Default descriptor initialization (and discussion of C vs C++ callbacks) #158

mrshannon opened this issue Jun 2, 2022 · 34 comments · Fixed by #422
Labels
has resolution Issue is resolved, just needs to be done

Comments

@mrshannon
Copy link

mrshannon commented Jun 2, 2022

Many of the descriptors in WebGPU have default values, and more importantly default values which are not 0 and so a simple memset or zero initialization is not appropriate.

An example of what does not work

WGPUTextureDataLayout TextureDataLayout = {0};
TextureDataLayout.bytesPerRow = 512;

In this case rowsPerImage = 0 instead of WGPU_COPY_STRIDE_UNDEFINED.

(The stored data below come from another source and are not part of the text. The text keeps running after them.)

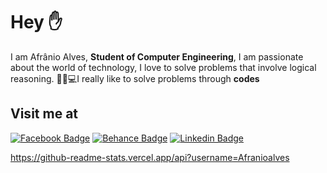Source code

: # Hey ✋
I am Afrânio Alves, **Student of Computer Engineering**, I am passionate about the world of technology, I love to solve problems that involve logical reasoning.
🐱‍👤💻I really like to solve problems through **codes**

## Visit me at

[![Facebook Badge](https://img.shields.io/badge/-Facebook-blue?style=flat-square&logo=Facebook&logoColor=white&link=https://web.facebook.com/afranioalves.alves.754/)](https://web.facebook.com/afranioalves.alves.754/) [![Behance Badge](https://img.shields.io/badge/-Behance-000?style=flat-square&logo=Behance&logoColor=white&link=https://www.behance.net/afrnioalves)](https://www.behance.net/afrnioalves) [![Linkedin Badge](https://img.shields.io/badge/-LinkedIn-blue?style=flat-square&logo=Linkedin&logoColor=white&link=https://www.linkedin.com/in/afr%C3%A2nio-alves-69a32b1bb/)](https://www.linkedin.com/in/afr%C3%A2nio-alves-69a32b1bb/)



https://github-readme-stats.vercel.app/api?username=Afranioalves
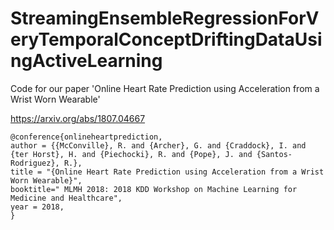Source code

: # StreamingEnsembleRegressionForVeryTemporalConceptDriftingDataUsingActiveLearning
Code for our paper 'Online Heart Rate Prediction using Acceleration from a Wrist Worn Wearable' 

https://arxiv.org/abs/1807.04667

	@conference{onlineheartprediction,
	author = {{McConville}, R. and {Archer}, G. and {Craddock}, I. and {ter Horst}, H. and {Piechocki}, R. and {Pope}, J. and {Santos-Rodriguez}, R.},
	title = "{Online Heart Rate Prediction using Acceleration from a Wrist Worn Wearable}",
	booktitle=" MLMH 2018: 2018 KDD Workshop on Machine Learning for Medicine and Healthcare",
	year = 2018,
	}
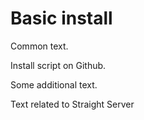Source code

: # Basic install 

Common text.

<gear>
Install script on Github.
</gear>

Some additional text.

<straight-server>
Text related to Straight Server
</straight-server
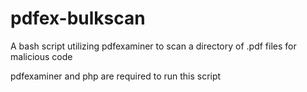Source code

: # pdfex-bulkscan
 A bash script utilizing pdfexaminer to scan a directory of .pdf files for malicious code
 
 pdfexaminer and php are required to run this script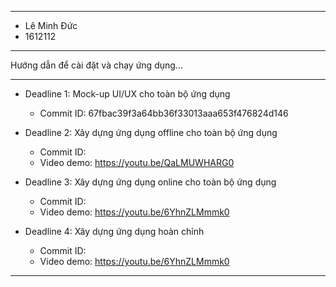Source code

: ------------------------------------------------------------
* Lê Minh Đức
* 1612112

------------------------------------------------------------
Hướng dẫn để cài đặt và chạy ứng dụng...

------------------------------------------------------------
* Deadline 1: Mock-up UI/UX cho toàn bộ ứng dụng
  * Commit ID: 67fbac39f3a64bb36f33013aaa653f476824d146

* Deadline 2: Xây dựng ứng dụng offline cho toàn bộ ứng dụng
  * Commit ID:
  * Video demo: https://youtu.be/QaLMUWHARG0

* Deadline 3: Xây dựng ứng dụng online cho toàn bộ ứng dụng
  * Commit ID:
  * Video demo: https://youtu.be/6YhnZLMmmk0

* Deadline 4: Xây dựng ứng dụng hoàn chỉnh
  * Commit ID:
  * Video demo: https://youtu.be/6YhnZLMmmk0

------------------------------------------------------------
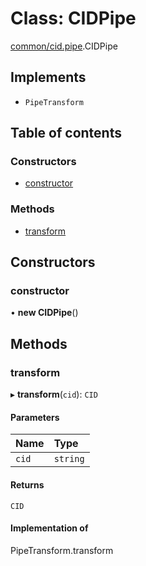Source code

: # Class: CIDPipe

[common/cid.pipe](../modules/common_cid_pipe.md).CIDPipe

## Implements

- `PipeTransform`

## Table of contents

### Constructors

- [constructor](common_cid_pipe.CIDPipe.md#constructor)

### Methods

- [transform](common_cid_pipe.CIDPipe.md#transform)

## Constructors

### constructor

• **new CIDPipe**()

## Methods

### transform

▸ **transform**(`cid`): `CID`

#### Parameters

| Name | Type |
| :------ | :------ |
| `cid` | `string` |

#### Returns

`CID`

#### Implementation of

PipeTransform.transform
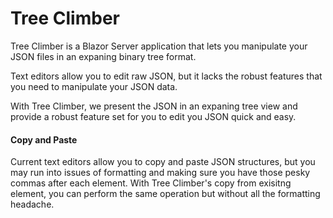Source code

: # Tree Climber

Tree Climber is a Blazor Server application that lets you manipulate your JSON files in an expaning binary tree format.

Text editors allow you to edit raw JSON, but it lacks the robust features that you need to manipulate your JSON data.

With Tree Climber, we present the JSON in an expaning tree view and provide a robust feature set for you to edit you JSON quick and easy.



#### Copy and Paste

Current text editors allow you to copy and paste JSON structures, but you may run into issues of formatting and making sure you have those pesky commas after each element. With Tree Climber's copy from exisitng element, you can perform the same operation but without all the formatting headache.


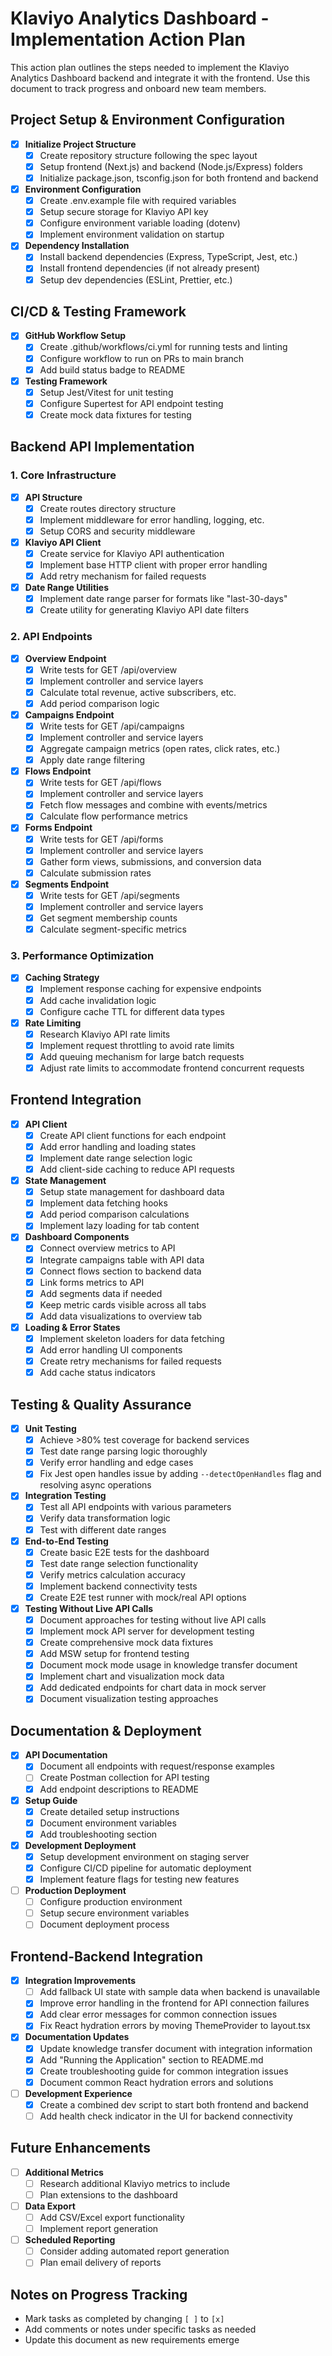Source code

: # Klaviyo Analytics Dashboard - Implementation Action Plan

This action plan outlines the steps needed to implement the Klaviyo Analytics Dashboard backend and integrate it with the frontend. Use this document to track progress and onboard new team members.

## Project Setup & Environment Configuration

- [x] **Initialize Project Structure**
  - [x] Create repository structure following the spec layout
  - [x] Setup frontend (Next.js) and backend (Node.js/Express) folders
  - [x] Initialize package.json, tsconfig.json for both frontend and backend

- [x] **Environment Configuration**
  - [x] Create .env.example file with required variables
  - [x] Setup secure storage for Klaviyo API key
  - [x] Configure environment variable loading (dotenv)
  - [x] Implement environment validation on startup

- [x] **Dependency Installation**
  - [x] Install backend dependencies (Express, TypeScript, Jest, etc.)
  - [x] Install frontend dependencies (if not already present)
  - [x] Setup dev dependencies (ESLint, Prettier, etc.)

## CI/CD & Testing Framework

- [x] **GitHub Workflow Setup**
  - [x] Create .github/workflows/ci.yml for running tests and linting
  - [x] Configure workflow to run on PRs to main branch
  - [x] Add build status badge to README

- [x] **Testing Framework**
  - [x] Setup Jest/Vitest for unit testing
  - [x] Configure Supertest for API endpoint testing
  - [x] Create mock data fixtures for testing

## Backend API Implementation

### 1. Core Infrastructure

- [x] **API Structure**
  - [x] Create routes directory structure
  - [x] Implement middleware for error handling, logging, etc.
  - [x] Setup CORS and security middleware

- [x] **Klaviyo API Client**
  - [x] Create service for Klaviyo API authentication
  - [x] Implement base HTTP client with proper error handling
  - [x] Add retry mechanism for failed requests

- [x] **Date Range Utilities**
  - [x] Implement date range parser for formats like "last-30-days"
  - [x] Create utility for generating Klaviyo API date filters

### 2. API Endpoints

- [x] **Overview Endpoint**
  - [x] Write tests for GET /api/overview
  - [x] Implement controller and service layers
  - [x] Calculate total revenue, active subscribers, etc.
  - [x] Add period comparison logic

- [x] **Campaigns Endpoint**
  - [x] Write tests for GET /api/campaigns
  - [x] Implement controller and service layers
  - [x] Aggregate campaign metrics (open rates, click rates, etc.)
  - [x] Apply date range filtering

- [x] **Flows Endpoint**
  - [x] Write tests for GET /api/flows
  - [x] Implement controller and service layers
  - [x] Fetch flow messages and combine with events/metrics
  - [x] Calculate flow performance metrics

- [x] **Forms Endpoint**
  - [x] Write tests for GET /api/forms
  - [x] Implement controller and service layers
  - [x] Gather form views, submissions, and conversion data
  - [x] Calculate submission rates

- [x] **Segments Endpoint**
  - [x] Write tests for GET /api/segments
  - [x] Implement controller and service layers
  - [x] Get segment membership counts
  - [x] Calculate segment-specific metrics

### 3. Performance Optimization

- [x] **Caching Strategy**
  - [x] Implement response caching for expensive endpoints
  - [x] Add cache invalidation logic
  - [x] Configure cache TTL for different data types

- [x] **Rate Limiting**
  - [x] Research Klaviyo API rate limits
  - [x] Implement request throttling to avoid rate limits
  - [x] Add queuing mechanism for large batch requests
  - [x] Adjust rate limits to accommodate frontend concurrent requests

## Frontend Integration

- [x] **API Client**
  - [x] Create API client functions for each endpoint
  - [x] Add error handling and loading states
  - [x] Implement date range selection logic
  - [x] Add client-side caching to reduce API requests

- [x] **State Management**
  - [x] Setup state management for dashboard data
  - [x] Implement data fetching hooks
  - [x] Add period comparison calculations
  - [x] Implement lazy loading for tab content

- [x] **Dashboard Components**
  - [x] Connect overview metrics to API
  - [x] Integrate campaigns table with API data
  - [x] Connect flows section to backend data
  - [x] Link forms metrics to API
  - [x] Add segments data if needed
  - [x] Keep metric cards visible across all tabs
  - [x] Add data visualizations to overview tab

- [x] **Loading & Error States**
  - [x] Implement skeleton loaders for data fetching
  - [x] Add error handling UI components
  - [x] Create retry mechanisms for failed requests
  - [x] Add cache status indicators

## Testing & Quality Assurance

- [x] **Unit Testing**
  - [x] Achieve >80% test coverage for backend services
  - [x] Test date range parsing logic thoroughly
  - [x] Verify error handling and edge cases
  - [x] Fix Jest open handles issue by adding `--detectOpenHandles` flag and resolving async operations

- [x] **Integration Testing**
  - [x] Test all API endpoints with various parameters
  - [x] Verify data transformation logic
  - [x] Test with different date ranges

- [x] **End-to-End Testing**
  - [x] Create basic E2E tests for the dashboard
  - [x] Test date range selection functionality
  - [x] Verify metrics calculation accuracy
  - [x] Implement backend connectivity tests
  - [x] Create E2E test runner with mock/real API options
  
- [x] **Testing Without Live API Calls**
  - [x] Document approaches for testing without live API calls
  - [x] Implement mock API server for development testing
  - [x] Create comprehensive mock data fixtures
  - [x] Add MSW setup for frontend testing
  - [x] Document mock mode usage in knowledge transfer document
  - [x] Implement chart and visualization mock data
  - [x] Add dedicated endpoints for chart data in mock server
  - [x] Document visualization testing approaches

## Documentation & Deployment

- [x] **API Documentation**
  - [x] Document all endpoints with request/response examples
  - [ ] Create Postman collection for API testing
  - [x] Add endpoint descriptions to README

- [x] **Setup Guide**
  - [x] Create detailed setup instructions
  - [x] Document environment variables
  - [x] Add troubleshooting section

- [x] **Development Deployment**
  - [x] Setup development environment on staging server
  - [x] Configure CI/CD pipeline for automatic deployment
  - [x] Implement feature flags for testing new features

- [ ] **Production Deployment**
  - [ ] Configure production environment
  - [ ] Setup secure environment variables
  - [ ] Document deployment process

## Frontend-Backend Integration

- [x] **Integration Improvements**
  - [ ] Add fallback UI state with sample data when backend is unavailable
  - [x] Improve error handling in the frontend for API connection failures
  - [x] Add clear error messages for common connection issues
  - [x] Fix React hydration errors by moving ThemeProvider to layout.tsx

- [x] **Documentation Updates**
  - [x] Update knowledge transfer document with integration information
  - [x] Add "Running the Application" section to README.md
  - [x] Create troubleshooting guide for common integration issues
  - [x] Document common React hydration errors and solutions

- [ ] **Development Experience**
  - [x] Create a combined dev script to start both frontend and backend
  - [ ] Add health check indicator in the UI for backend connectivity

## Future Enhancements

- [ ] **Additional Metrics**
  - [ ] Research additional Klaviyo metrics to include
  - [ ] Plan extensions to the dashboard

- [ ] **Data Export**
  - [ ] Add CSV/Excel export functionality
  - [ ] Implement report generation

- [ ] **Scheduled Reporting**
  - [ ] Consider adding automated report generation
  - [ ] Plan email delivery of reports

## Notes on Progress Tracking

- Mark tasks as completed by changing `[ ]` to `[x]`
- Add comments or notes under specific tasks as needed
- Update this document as new requirements emerge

Therefore, I propose adding default initialization defines to webgpu.h. While it is possible for each user to create their own, there are some benefits to implementing this in webgpu.h:

  • Adding fields later with default values to descriptors does not introduce undefined behavior in existing code.
  • It is possible to change default values later without breaking existing code (while WGPU_COPY_STRIDE_UNDEFINED fixes this, many defaults do not have a define as they are simply 0).
  • One source of truth

One way to implement this is to add defines for each descriptor:

#define WGPUTextureDataLayout_DEFAULT { NULL, 0, WGPU_COPY_STRIDE_UNDEFINED, WGPU_COPY_STRIDE_UNDEFINED }

This would allow users to write:

WGPUTextureDataLayout TextureDataLayout = WGPUTextureDataLayout_DEFAULT;
TextureDataLayout.bytesPerRow = 512;

TODO list:

@Kangz
Copy link
Collaborator

Kangz commented Jun 3, 2022

This would have helped us a lot in Chromium at various time when removing / deprecating members :) I could change the generator to produce these defines at the bottom of the webgpu.h (guarded with a #ifndef WGPU_SKIP_STRUCT_DEFAULT_MACROS or something).

Other folks WDYT? In particular @cwfitzgerald @kvark @jimb?

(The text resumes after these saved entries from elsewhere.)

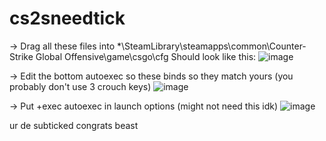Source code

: # cs2sneedtick

-> Drag all these files into *\SteamLibrary\steamapps\common\Counter-Strike Global Offensive\game\csgo\cfg
Should look like this:
![image](https://github.com/z6m/cs2sneedtick/assets/58152411/390f6000-5229-4190-984c-67c6699008e2)

-> Edit the bottom autoexec so these binds so they match yours (you probably don't use 3 crouch keys)
![image](https://github.com/z6m/cs2sneedtick/assets/58152411/9b1a67cd-8d61-4423-bcb3-cbdca0de02be)

-> Put +exec autoexec in launch options (might not need this idk)
![image](https://github.com/z6m/cs2sneedtick/assets/58152411/af89df06-8001-4ad8-b99f-fcd56cb1cb92)

ur de subticked congrats beast
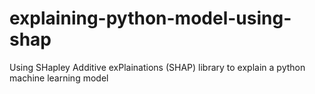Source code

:# explaining-python-model-using-shap
Using SHapley Additive exPlainations (SHAP) library to explain a python machine learning model
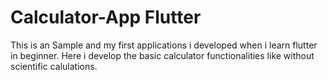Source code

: # Calculator-App Flutter
This is an Sample and my first applications i developed when i learn flutter in beginner. Here i develop the basic calculator functionalities like without scientific calulations.
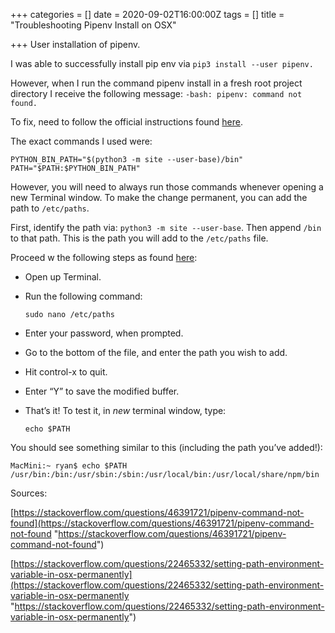 +++
categories = []
date = 2020-09-02T16:00:00Z
tags = []
title = "Troubleshooting Pipenv Install on OSX"

+++
User installation of pipenv.

<!--more-->

I was able to successfully install pip env via `pip3 install --user pipenv.`

However, when I run the command pipenv install in a fresh root project directory I receive the following message: `-bash: pipenv: command not found.`

To fix, need to follow the official instructions found [here](https://pipenv.pypa.io/en/latest/install/#installing-pipenv).

The exact commands I used were:

    PYTHON_BIN_PATH="$(python3 -m site --user-base)/bin"
    PATH="$PATH:$PYTHON_BIN_PATH"

However, you will need to always run those commands whenever opening a new Terminal window. To make the change permanent, you can add the path to `/etc/paths`.

First, identify the path via: `python3 -m site --user-base`. Then append `/bin` to that path. This is the path you will add to the `/etc/paths` file. 

Proceed w the following steps as found [here](https://www.architectryan.com/2012/10/02/add-to-the-path-on-mac-os-x-mountain-lion/#.Uydjga1dXDg): 

* Open up Terminal.
* Run the following command:

      sudo nano /etc/paths
* Enter your password, when prompted.
* Go to the bottom of the file, and enter the path you wish to add.
* Hit control-x to quit.
* Enter “Y” to save the modified buffer.
* That’s it! To test it, in _new_ terminal window, type:

      echo $PATH

You should see something similar to this (including the path you’ve added!):

    MacMini:~ ryan$ echo $PATH
    /usr/bin:/bin:/usr/sbin:/sbin:/usr/local/bin:/usr/local/share/npm/bin

Sources: 

[https://stackoverflow.com/questions/46391721/pipenv-command-not-found](https://stackoverflow.com/questions/46391721/pipenv-command-not-found "https://stackoverflow.com/questions/46391721/pipenv-command-not-found")

[https://stackoverflow.com/questions/22465332/setting-path-environment-variable-in-osx-permanently](https://stackoverflow.com/questions/22465332/setting-path-environment-variable-in-osx-permanently "https://stackoverflow.com/questions/22465332/setting-path-environment-variable-in-osx-permanently")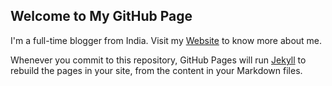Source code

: ## Welcome to My GitHub Page

I'm a full-time blogger from India. Visit my [Website](https://adithyashetty.com/about/) to know more about me.

Whenever you commit to this repository, GitHub Pages will run [Jekyll](https://jekyllrb.com/) to rebuild the pages in your site, from the content in your Markdown files.
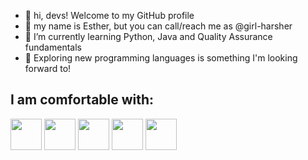- 👋 hi, devs! Welcome to my GitHub profile
- 💬 my name is Esther, but you can call/reach me as @girl-harsher
- 🌱 I’m currently learning Python, Java and Quality Assurance fundamentals
- 💞️ Exploring new programming languages ​​is something I'm looking forward to!

## I am comfortable with:
 <img src="https://cdn.jsdelivr.net/gh/devicons/devicon/icons/linux/linux-original.svg" widht="50" height="50" /> <img src="https://cdn.jsdelivr.net/gh/devicons/devicon/icons/windows8/windows8-original.svg" widht="50" height="50" /> <img src="https://cdn.jsdelivr.net/gh/devicons/devicon/icons/apple/apple-original.svg" widht="50" height="50"/>  <img src="https://cdn.jsdelivr.net/gh/devicons/devicon/icons/git/git-plain-wordmark.svg" widht="50" height="50"/> 
            <img src="https://cdn.jsdelivr.net/gh/devicons/devicon/icons/github/github-original-wordmark.svg" widht="50" height="50"/>
          
     
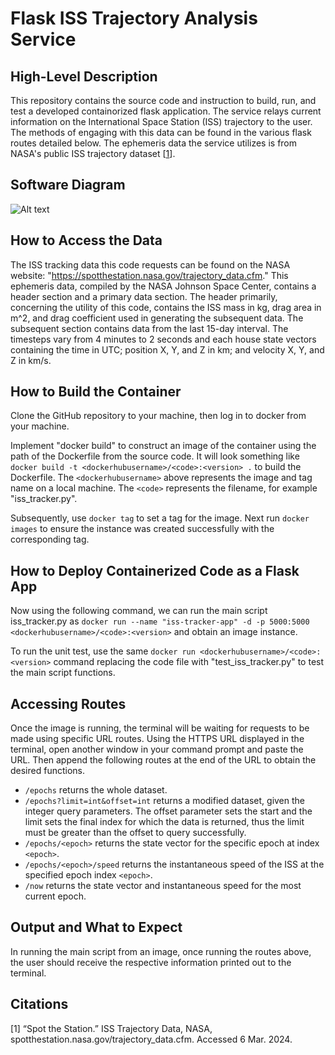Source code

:# Flask ISS Trajectory Analysis Service

## High-Level Description
This repository contains the source code and instruction to build, run, and test a developed containorized flask application. The service relays current information on the International Space Station (ISS) trajectory to the user. The methods of engaging with this data can be found in the various flask routes detailed below. The ephemeris data the service utilizes is from NASA's public ISS trajectory dataset [[1](#Citations)]. 

## Software Diagram
![Alt text](https://github.com/AaronPandian/coe323-homeworks/blob/main/homework05/diagram.png)

## How to Access the Data
The ISS tracking data this code requests can be found on the NASA website:
"https://spotthestation.nasa.gov/trajectory_data.cfm." This ephemeris data, compiled by the NASA Johnson Space Center, contains a header section and a primary data section. The header primarily, concerning the utility of this code, contains the ISS mass in kg, drag area in m^2, and drag coefficient used in generating the subsequent data. The subsequent section contains data from the last 15-day interval. The timesteps vary from 4 minutes to 2 seconds and each house state vectors containing the time in UTC; position X, Y, and Z in km; and velocity X, Y, and Z in km/s.

## How to Build the Container
Clone the GitHub repository to your machine, then log in to docker from your machine. 

Implement "docker build" to construct an image of the container using the path of the Dockerfile from the source code. It will look something like `docker build -t <dockerhubusername>/<code>:<version> .` to build the Dockerfile. The `<dockerhubusername>` above represents the image and tag name on a local machine. The `<code>` represents the filename, for example "iss_tracker.py".

Subsequently, use `docker tag` to set a tag for the image. Next run `docker images` to ensure the instance was created successfully with the corresponding tag.

## How to Deploy Containerized Code as a Flask App
Now using the following command, we can run the main script iss_tracker.py as `docker run --name "iss-tracker-app" -d -p 5000:5000 <dockerhubusername>/<code>:<version>` and obtain an image instance. 

To run the unit test, use the same `docker run <dockerhubusername>/<code>:<version>` command replacing the code file with "test_iss_tracker.py" to test the main script functions. 

## Accessing Routes
Once the image is running, the terminal will be waiting for requests to be made using specific URL routes. Using the HTTPS URL displayed in the terminal, open another window in your command prompt and paste the URL. Then append the following routes at the end of the URL to obtain the desired functions. 

* `/epochs` returns the whole dataset.
* `/epochs?limit=int&offset=int` returns a modified dataset, given the integer query parameters. The offset parameter sets the start and the limit sets the final index for which the data is returned, thus the limit must be greater than the offset to query successfully.
* `/epochs/<epoch>` returns the state vector for the specific epoch at index `<epoch>`.
* `/epochs/<epoch>/speed` returns the instantaneous speed of the ISS at the specified epoch index `<epoch>`.
* `/now` returns the state vector and instantaneous speed for the most current epoch.

## Output and What to Expect
In running the main script from an image, once running the routes above, the user should receive the respective information printed out to the terminal. 

## Citations
<a id="1">[1]</a>
“Spot the Station.” ISS Trajectory Data, NASA, spotthestation.nasa.gov/trajectory_data.cfm. Accessed 6 Mar. 2024.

Also @mrshannon, you could use the C++ headers generated by Dawn, they have default initialization for the various structs.

@grovesNL
Copy link
Member

grovesNL commented Jun 3, 2022

This sounds reasonable to me. We use defaults for a lot of types in wgpu and find it really useful, e.g. PrimitiveState https://github.com/gfx-rs/wgpu/blob/77b2c25684f971daa977596403f01c71d32ea685/wgpu/examples/msaa-line/main.rs#L65-L69

@mrshannon
Copy link
Author

Also @mrshannon, you could use the C++ headers generated by Dawn, they have default initialization for the various structs.

Sort of off topic, but we were initially using the C++ headers but dropped them for the C headers as we kept having to cast everywhere because the callbacks always use the C types and not the C++ types. But that came with it's own issues (WGPUBufferUsage vs WGPUBufferUsageFlags), maybe it's time to consider switching back.

@Kangz
Copy link
Collaborator

Kangz commented Jun 3, 2022

Any idea on how to improve WGPUBufferUsage vs. WGPUBufferUsageFlags?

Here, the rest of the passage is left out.